Anyone who has ever completed a big-time consumer or business survey knows what a burden these things can be. Back in the mid-1980s when I was at PC Magazine, I can remember completing one that took me an entire weekend.
We at The CRO don’t help this survey scope-creep at all. After all, we encourage people to respond to KLD Analytics’ questionnaires. The result of the KLD survey is the 100 Best Corporate Citizens list, which appears in our Jan/Feb 2007 CRO Magazine. And we will have several other survey-based features throughout the year as well. We are part of the problem, and only making it worse.
New requirements, such as the Global Reporting Initiative, are attempting to simplify the plight of the corporate reporting process by being one single repository for standard results. Call it the financial reporting equivalent of a nutrition label.

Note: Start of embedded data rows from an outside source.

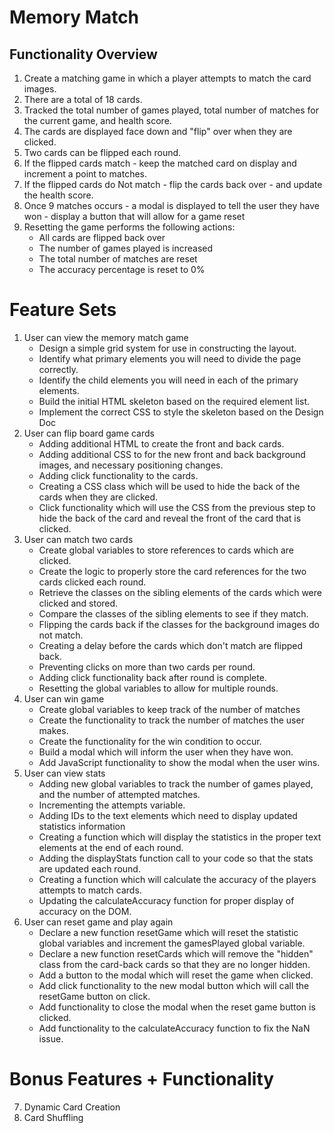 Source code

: # Memory Match
## Functionality Overview

1. Create a matching game in which a player attempts to match the card images.
2. There are a total of 18 cards.
3. Tracked the total number of games played, total number of matches for the current game, and health score.
4. The cards are displayed face down and "flip" over when they are clicked.
5. Two cards can be flipped each round.
6. If the flipped cards match - keep the matched card on display and increment a point to matches.
7. If the flipped cards do Not match - flip the cards back over - and update the health score.
8. Once 9 matches occurs - a modal is displayed to tell the user they have won - display a button that will allow for a game reset
9. Resetting the game performs the following actions:
    - All cards are flipped back over
    - The number of games played is increased
    - The total number of matches are reset
    - The accuracy percentage is reset to 0%
    
# Feature Sets
1. User can view the memory match game 
    - Design a simple grid system for use in constructing the layout.
    - Identify what primary elements you will need to divide the page correctly.
    - Identify the child elements you will need in each of the primary elements.
    - Build the initial HTML skeleton based on the required element list.
    - Implement the correct CSS to style the skeleton based on the Design Doc
2. User can flip board game cards
    - Adding additional HTML to create the front and back cards.
    - Adding additional CSS to for the new front and back background images, and necessary positioning changes.
    - Adding click functionality to the cards.
    - Creating a CSS class which will be used to hide the back of the cards when they are clicked.
    - Click functionality which will use the CSS from the previous step to hide the back of the card and reveal the front of the card that is clicked.
3. User can match two cards 
    - Create global variables to store references to cards which are clicked.
    - Create the logic to properly store the card references for the two cards clicked each round.
    - Retrieve the classes on the sibling elements of the cards which were clicked and stored.
    - Compare the classes of the sibling elements to see if they match.
    - Flipping the cards back if the classes for the background images do not match.
    - Creating a delay before the cards which don't match are flipped back.
    - Preventing clicks on more than two cards per round.
    - Adding click functionality back after round is complete.
    - Resetting the global variables to allow for multiple rounds.
4. User can win game
    - Create global variables to keep track of the number of matches
    - Create the functionality to track the number of matches the user makes.
    - Create the functionality for the win condition to occur.
    - Build a modal which will inform the user when they have won.
    - Add JavaScript functionality to show the modal when the user wins.
5. User can view stats
    - Adding new global variables to track the number of games played, and the number of attempted matches.
    - Incrementing the attempts variable.
    - Adding IDs to the text elements which need to display updated statistics information
    - Creating a function which will display the statistics in the proper text elements at the end of each round.   
    - Adding the displayStats function call to your code so that the stats are updated each round.
    - Creating a function which will calculate the accuracy of the players attempts to match cards.
    - Updating the calculateAccuracy function for proper display of accuracy on the DOM.
6. User can reset game and play again
    - Declare a new function resetGame which will reset the statistic global variables and increment the gamesPlayed global variable.
    - Declare a new function resetCards which will remove the "hidden" class from the card-back cards so that they are no longer hidden.
    - Add a button to the modal which will reset the game when clicked.
    - Add click functionality to the new modal button which will call the resetGame button on click.
    - Add functionality to close the modal when the reset game button is clicked.
    - Add functionality to the calculateAccuracy function to fix the NaN issue.
# Bonus Features + Functionality 
7. Dynamic Card Creation
8. Card Shuffling 
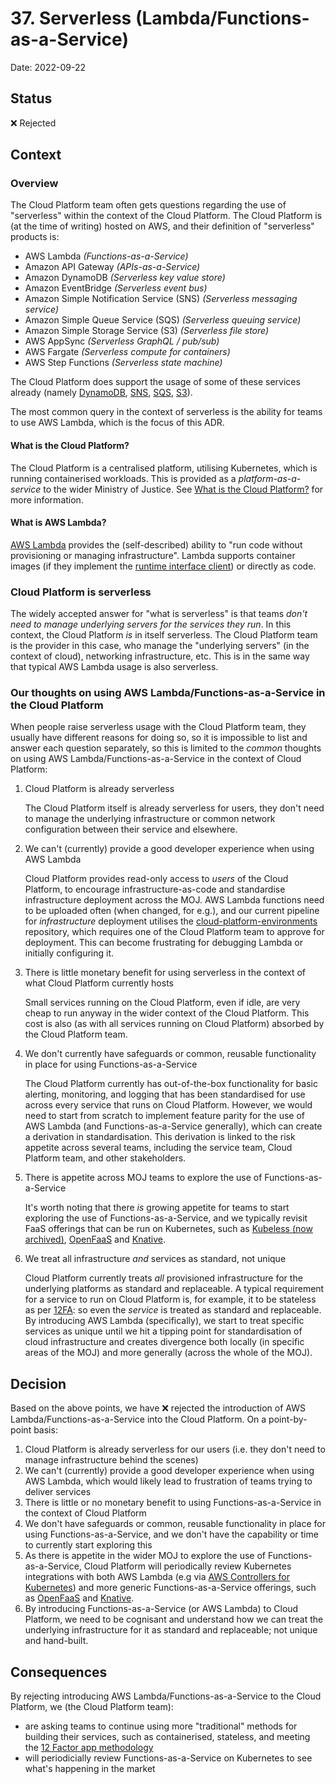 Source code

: # 37. Serverless (Lambda/Functions-as-a-Service)

Date: 2022-09-22

## Status

❌ Rejected

## Context

### Overview

The Cloud Platform team often gets questions regarding the use of "serverless" within the context of the Cloud Platform. The Cloud Platform is (at the time of writing) hosted on AWS, and their definition of "serverless" products is:

- AWS Lambda _(Functions-as-a-Service)_
- Amazon API Gateway _(APIs-as-a-Service)_
- Amazon DynamoDB _(Serverless key value store)_
- Amazon EventBridge _(Serverless event bus)_
- Amazon Simple Notification Service (SNS) _(Serverless messaging service)_
- Amazon Simple Queue Service (SQS) _(Serverless queuing service)_
- Amazon Simple Storage Service (S3) _(Serverless file store)_
- AWS AppSync _(Serverless GraphQL / pub/sub)_
- AWS Fargate _(Serverless compute for containers)_
- AWS Step Functions _(Serverless state machine)_

The Cloud Platform does support the usage of some of these services already (namely [DynamoDB](https://github.com/ministryofjustice/cloud-platform-terraform-dynamodb-cluster), [SNS](https://github.com/ministryofjustice/cloud-platform-terraform-sns-topic), [SQS](https://github.com/ministryofjustice/cloud-platform-terraform-sqs), [S3](https://github.com/ministryofjustice/cloud-platform-terraform-s3-bucket)).

The most common query in the context of serverless is the ability for teams to use AWS Lambda, which is the focus of this ADR.

#### What is the Cloud Platform?

The Cloud Platform is a centralised platform, utilising Kubernetes, which is running containerised workloads. This is provided as a _platform-as-a-service_ to the wider Ministry of Justice. See [What is the Cloud Platform?](https://user-guide.cloud-platform.service.justice.gov.uk/documentation/concepts/what-is-the-cloud-platform.html#what-is-the-cloud-platform) for more information.

#### What is AWS Lambda?

[AWS Lambda](https://aws.amazon.com/lambda/) provides the (self-described) ability to "run code without provisioning or managing infrastructure". Lambda supports container images (if they implement the [runtime interface client](https://docs.aws.amazon.com/lambda/latest/dg/runtimes-images.html#runtimes-api-client)) or directly as code.

### Cloud Platform **is** serverless

The widely accepted answer for "what is serverless" is that teams _don't need to manage underlying servers for the services they run_. In this context, the Cloud Platform _is_ in itself serverless. The Cloud Platform team is the provider in this case, who manage the "underlying servers" (in the context of cloud), networking infrastructure, etc. This is in the same way that typical AWS Lambda usage is also serverless.

### Our thoughts on using AWS Lambda/Functions-as-a-Service in the Cloud Platform

When people raise serverless usage with the Cloud Platform team, they usually have different reasons for doing so, so it is impossible to list and answer each question separately, so this is limited to the _common_ thoughts on using AWS Lambda/Functions-as-a-Service in the context of Cloud Platform:

1. Cloud Platform is already serverless

    The Cloud Platform itself is already serverless for users, they don't need to manage the underlying infrastructure or common network configuration between their service and elsewhere.

2. We can't (currently) provide a good developer experience when using AWS Lambda

    Cloud Platform provides read-only access to _users_ of the Cloud Platform, to encourage infrastructure-as-code and standardise infrastructure deployment across the MOJ. AWS Lambda functions need to be uploaded often (when changed, for e.g.), and our current pipeline for _infrastructure_ deployment utilises the [cloud-platform-environments](https://github.com/ministryofjustice/cloud-platform-environments) repository, which requires one of the Cloud Platform team to approve for deployment. This can become frustrating for debugging Lambda or initially configuring it.

3. There is little monetary benefit for using serverless in the context of what Cloud Platform currently hosts

    Small services running on the Cloud Platform, even if idle, are very cheap to run anyway in the wider context of the Cloud Platform. This cost is also (as with all services running on Cloud Platform) absorbed by the Cloud Platform team.

4. We don't currently have safeguards or common, reusable functionality in place for using Functions-as-a-Service

    The Cloud Platform currently has out-of-the-box functionality for basic alerting, monitoring, and logging that has been standardised for use across every service that runs on Cloud Platform. However, we would need to start from scratch to implement feature parity for the use of AWS Lambda (and Functions-as-a-Service generally), which can create a derivation in standardisation. This derivation is linked to the risk appetite across several teams, including the service team, Cloud Platform team, and other stakeholders.

5. There is appetite across MOJ teams to explore the use of Functions-as-a-Service

    It's worth noting that there _is_ growing appetite for teams to start exploring the use of Functions-as-a-Service, and we typically revisit FaaS offerings that can be run on Kubernetes, such as [Kubeless (now archived)](https://github.com/vmware-archive/kubeless), [OpenFaaS](https://docs.openfaas.com/) and [Knative](https://knative.dev/docs/).

6. We treat all infrastructure _and_ services as standard, not unique

    Cloud Platform currently treats _all_ provisioned infrastructure for the underlying platforms as standard and replaceable. A typical requirement for a service to run on Cloud Platform is, for example, it to be stateless as per [12FA](https://12factor.net/): so even the _service_ is treated as standard and replaceable. By introducing AWS Lambda (specifically), we start to treat specific services as unique until we hit a tipping point for standardisation of cloud infrastructure and creates divergence both locally (in specific areas of the MOJ) and more generally (across the whole of the MOJ).

## Decision

Based on the above points, we have ❌ rejected the introduction of AWS Lambda/Functions-as-a-Service into the Cloud Platform. On a point-by-point basis:

1. Cloud Platform is already serverless for our users (i.e. they don't need to manage infrastructure behind the scenes)
2. We can't (currently) provide a good developer experience when using AWS Lambda, which would likely lead to frustration of teams trying to deliver services
3. There is little or no monetary benefit to using Functions-as-a-Service in the context of Cloud Platform
4. We don't have safeguards or common, reusable functionality in place for using Functions-as-a-Service, and we don't have the capability or time to currently start exploring this
5. As there is appetite in the wider MOJ to explore the use of Functions-as-a-Service, Cloud Platform will periodically review Kubernetes integrations with both AWS Lambda (e.g via [AWS Controllers for Kubernetes](https://aws-controllers-k8s.github.io/community/docs/community/overview/)) and more generic Functions-as-a-Service offerings, such as [OpenFaaS](https://docs.openfaas.com/) and [Knative](https://knative.dev/docs/).
6. By introducing Functions-as-a-Service (or AWS Lambda) to Cloud Platform, we need to be cognisant and understand how we can treat the underlying infrastructure for it as standard and replaceable; not unique and hand-built.

## Consequences

By rejecting introducing AWS Lambda/Functions-as-a-Service to the Cloud Platform, we (the Cloud Platform team):

- are asking teams to continue using more "traditional" methods for building their services, such as containerised, stateless, and meeting the [12 Factor app methodology](https://12factor.net/)
- will periodicially review Functions-as-a-Service on Kubernetes to see what's happening in the market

While the GRI has been around for a few years, it seems to have picked up most of its traction in Europe and the developing world. North American companies are coming on board slowly, hindered mostly by the fatigue of all the competing surveys and reports.
Another company, One Report, has created a nice tool that allows companies to fill in one report (hence the product’s clever name) that answers many surveys’ needs. I have spoken with two customers of One Report, and they are enthusiastic about the product’s streamlining impact. Both these companies are very large, which leads me to wonder how many mid-cap companies have a problem that is solved by One Report.
Jay Falk, the visionary entrepreneur who started One Report, says that financial reporting is only one part of the equation—and the smallest part. There will be, he says, a massive increase in need for reporting on supply chain issues. Supply chain reporting may be the next big thing, and next big source of corporate survey fatigue.
For our part, we’ll continue to be a source of survey stress. After all, that’s the media’s job. But the good news is that by providing stakeholders more comparative information, we help companies use CR to differentiate themselves, sell product, raise capital and recruit talent. So maybe the added stress will be worth it.